Dépréciation d’actifs : IAS 36 La valeur recouvrable d’un actif est la valeur la plus élevée entre sa juste valeur diminuée des coûts de sortie et sa valeur d’utilité. Lorsqu’un actif est comptabilisé pour une valeur excédant sa valeur recouvrable, une perte de valeur doit être enregistrée. Dans une telle situation, la juste valeur de l’actif diminuée des coûts de sortie peut constituer, le cas échéant la valeur comptable de l’actif après dépréciation.
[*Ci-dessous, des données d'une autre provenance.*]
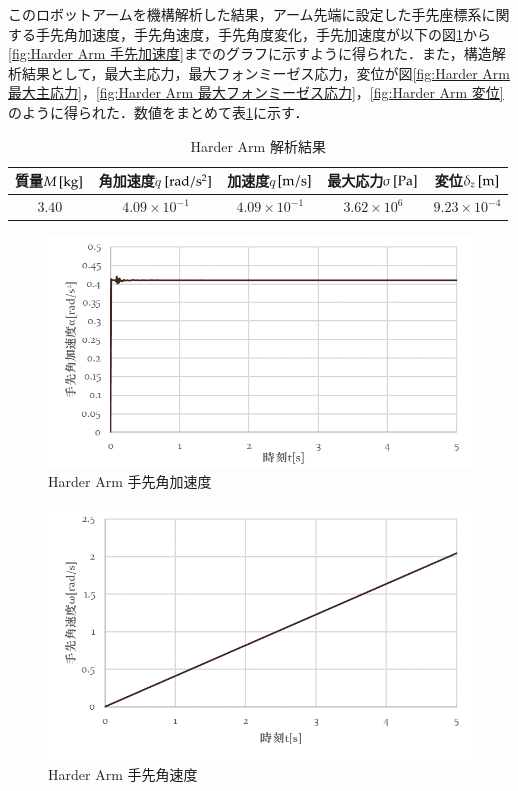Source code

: \documentclass[10pt,b5paper,papersize,dvipdfmx]{jsbook}
\begin{document}
このロボットアームを機構解析した結果，アーム先端に設定した手先座標系に関する手先角加速度，手先角速度，手先角度変化，手先加速度が以下の図\ref{fig:Harder Arm 手先角加速度}から\ref{fig:Harder Arm 手先加速度}までのグラフに示すように得られた．また，構造解析結果として，最大主応力，最大フォンミーゼス応力，変位が図\ref{fig:Harder Arm 最大主応力}，\ref{fig:Harder Arm 最大フォンミーゼス応力}，\ref{fig:Harder Arm 変位} のように得られた．数値をまとめて表\ref{tbl:Harder Arm 解析結果}に示す．
\begin{table}[H]
  \centering
  \caption{Harder Arm 解析結果}
  \label{tbl:Harder Arm 解析結果}
  \begin{tabular}{|c|c|c|c|c|} \hline
    質量$M\tani*{kg}$& 角加速度$\ddot{q}$$\tani*{rad/s^2}$& 加速度$\dot{q}$$\tani*{m/s}$& 最大応力$\sigma\tani*{Pa}$& 変位$\delta_z\tani*{m}$\\ \hline
    $3.40$&$4.09\times 10^{-1}$&$4.09\times 10^{-1}$&$3.62\times 10^6$&$9.23\times 10^{-4}$\\ \hline
  \end{tabular}
\end{table}
%
\begin{figure}[H]
  \centering
  \includegraphics[width=.8\textwidth]{img/robot14.png}
  \caption{Harder Arm 手先角加速度}
  \label{fig:Harder Arm 手先角加速度}
\end{figure}
%
\begin{figure}[H]
  \centering
  \includegraphics[width=.8\textwidth]{img/robot15.png}
  \caption{Harder Arm 手先角速度}
  \label{fig:Harder Arm 手先角速度}
\end{figure}
\end{document}
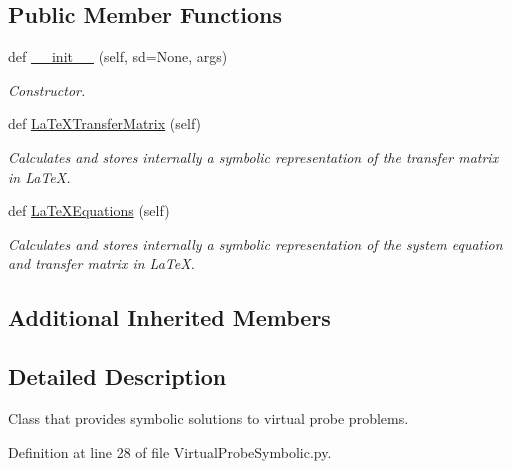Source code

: \subsection*{Public Member Functions}
\begin{DoxyCompactItemize}
\item 
def \hyperlink{classSignalIntegrity_1_1SystemDescriptions_1_1VirtualProbeSymbolic_1_1VirtualProbeSymbolic_a72fa31992e716f60779f561f6cdbb4ce}{\+\_\+\+\_\+init\+\_\+\+\_\+} (self, sd=None, args)
\begin{DoxyCompactList}\small\item\em Constructor. \end{DoxyCompactList}\item 
def \hyperlink{classSignalIntegrity_1_1SystemDescriptions_1_1VirtualProbeSymbolic_1_1VirtualProbeSymbolic_adc83c150e43916083e3379cd4b9bb80e}{La\+Te\+X\+Transfer\+Matrix} (self)
\begin{DoxyCompactList}\small\item\em Calculates and stores internally a symbolic representation of the transfer matrix in La\+TeX. \end{DoxyCompactList}\item 
def \hyperlink{classSignalIntegrity_1_1SystemDescriptions_1_1VirtualProbeSymbolic_1_1VirtualProbeSymbolic_a3f6cd3290ceb07e8985e1eb832be3934}{La\+Te\+X\+Equations} (self)
\begin{DoxyCompactList}\small\item\em Calculates and stores internally a symbolic representation of the system equation and transfer matrix in La\+TeX. \end{DoxyCompactList}\end{DoxyCompactItemize}
\subsection*{Additional Inherited Members}


\subsection{Detailed Description}
Class that provides symbolic solutions to virtual probe problems. 



Definition at line 28 of file Virtual\+Probe\+Symbolic.\+py.



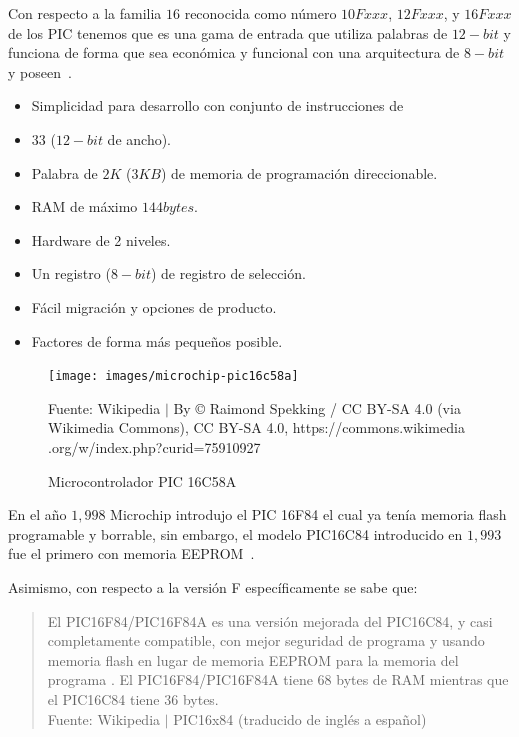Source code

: \documentclass[conference]{IEEEtran}
\begin{document}
    Con respecto a la familia $16$ reconocida como número $10Fxxx$, $12Fxxx$,
    y $16Fxxx$ de los PIC tenemos que es una gama de entrada que utiliza
    palabras de $12-bit$ y funciona de forma que sea económica y funcional
    con una arquitectura de $8-bit$ y poseen~\cite{microchip-developer-help-2022}.

    \bigbreak

    \begin{itemize}
        \item Simplicidad para desarrollo con conjunto de instrucciones de
        \item $33$ ($12-bit$ de ancho).
        \item Palabra de $2K$ ($3KB$) de memoria de programación direccionable.
        \item RAM de máximo $144bytes$.
        \item Hardware de 2 niveles.
        \item Un registro ($8-bit$) de registro de selección.
        \item Fácil migración y opciones de producto.
        \item Factores de forma más pequeños posible.
    \end{itemize}

    \bigbreak

    \begin{figure}[H]
        \centering
        \texttt{[image: images/microchip-pic16c58a]}
        \caption{Microcontrolador PIC 16C58A} \footnotesize
        Fuente: Wikipedia $\mid$ By © Raimond Spekking / CC BY-SA 4.0 (via
        Wikimedia Commons), CC BY-SA 4.0, https://commons.wikimedia .org/w/index.php?curid=75910927~\cite{wikipedia-pic-2022}\label{fig:figure2}
    \end{figure}

    \bigbreak

    En el año $1,998$ Microchip introdujo el PIC 16F84 el cual ya tenía
    memoria flash programable y borrable, sin embargo, el modelo PIC16C84
    introducido en $1,993$ fue el primero con memoria EEPROM~\cite{wikipedia-pic-2022}.

    \bigbreak

    Asimismo, con respecto a la versión F específicamente se sabe que:

    \bigbreak

    \begin{quote}
        El PIC16F84/PIC16F84A es una versión mejorada del PIC16C84, y casi
        completamente compatible, con mejor seguridad de programa y usando
        memoria flash en lugar de memoria EEPROM para la memoria del programa
        . El PIC16F84/PIC16F84A tiene 68 bytes de RAM mientras que el
        PIC16C84 tiene 36 bytes.\\
        \small Fuente: Wikipedia $\mid$ PIC16x84 (traducido de inglés a
        español)~\cite{wikipedia-pc16x84-2020}
    \end{quote}
\end{document}
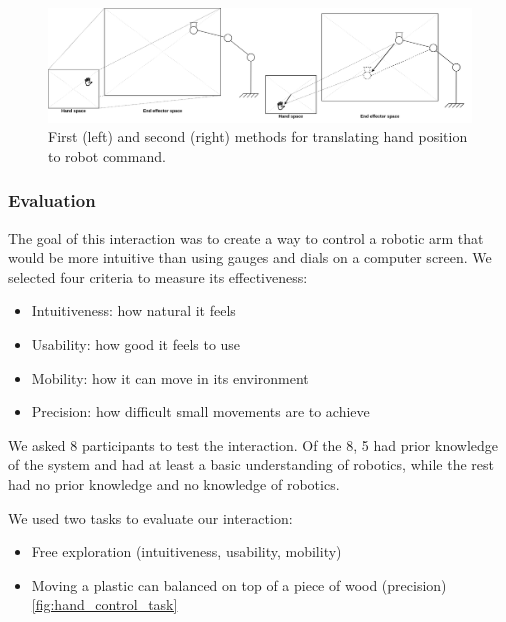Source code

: \begin{figure}
    \centering
    \includegraphics{images/hand_control_methods.png}
    \caption{First (left) and second (right) methods for translating hand position to robot command.}
    \label{fig:hand_control_methods}
\end{figure}


\subsubsection{Evaluation}

The goal of this interaction was to create a way to control a robotic arm that would be more intuitive than using gauges and dials on a computer screen. We selected four criteria to measure its effectiveness:

\begin{itemize}
    \item Intuitiveness: how natural it feels
    \item Usability: how good it feels to use
    \item Mobility: how it can move in its environment
    \item Precision: how difficult small movements are to achieve
\end{itemize}

We asked 8 participants to test the interaction. Of the 8, 5 had prior knowledge of the system and had at least a basic understanding of robotics, while the rest had no prior knowledge and no knowledge of robotics.

We used two tasks to evaluate our interaction:

\begin{itemize}
    \item Free exploration (intuitiveness, usability, mobility)
    \item Moving a plastic can balanced on top of a piece of wood (precision) \ref{fig:hand_control_task}
\end{itemize}

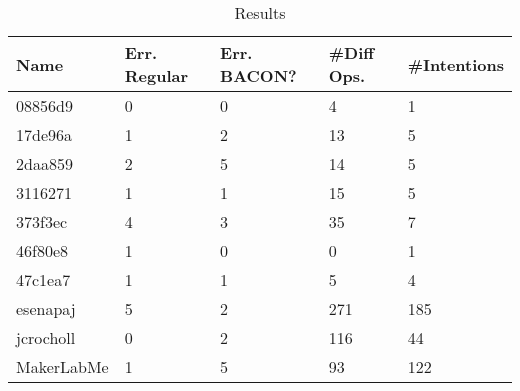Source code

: \begin{table}[h]
    \centering
    \caption{Results}
    \label{tab:internalres}
    \begin{tabular}{l|llll}
\hline\hline
\textbf{Name} & \textbf{Err. Regular} & \textbf{Err. BACON?} & \textbf{\#Diff Ops.} & \textbf{\#Intentions}\\
\hline
08856d9      & 0     & 0     & 4     & 1     \\
17de96a      & 1     & 2     & 13    & 5     \\
2daa859      & 2     & 5     & 14    & 5     \\
3116271      & 1     & 1     & 15    & 5     \\
373f3ec      & 4     & 3     & 35    & 7     \\
46f80e8      & 1     & 0     & 0     & 1     \\
47c1ea7      & 1     & 1     & 5     & 4     \\
\hline
esenapaj     & 5     & 2     & 271   & 185   \\ %
jcrocholl    & 0     & 2     & 116   & 44    \\
MakerLabMe   & 1     & 5     & 93    & 122   \\ %
\hline\hline
    \end{tabular}
\end{table}


\section{\RQA}


\section{\RQB}


\section{\RQC}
Paiements fondés sur des actions : IFRS 2 Les transactions menées avec les membres du personnel, dont le paiement est fondé sur des actions, et qui sont réglées en instruments de capitaux propres, sont mesurées à la juste valeur des instruments de capitaux propres attribués. Cette juste valeur n’est pas réévaluée ultérieurement. Lorsque le règlement intervient en trésorerie, le passif doit être réévalué à chaque période de reporting ainsi qu’à la date de règlement, en comptabilisant en résultat de la période toute variation de juste valeur 33. Il convient de préciser que : • la détermination de la juste valeur est effectuée à partir du guide d’application de la norme IFRS 2, les transactions dont le paiement est fondé sur des actions étant hors du champ d’application de la norme IFRS 13 ; • la comptabilisation initiale de ces transactions conduit à constater des charges en contrepartie d’une augmentation des capitaux propres. Elle entraine donc une diminution du résultat de l’entité, mais n’a pas d’impact sur le montant des capitaux propres.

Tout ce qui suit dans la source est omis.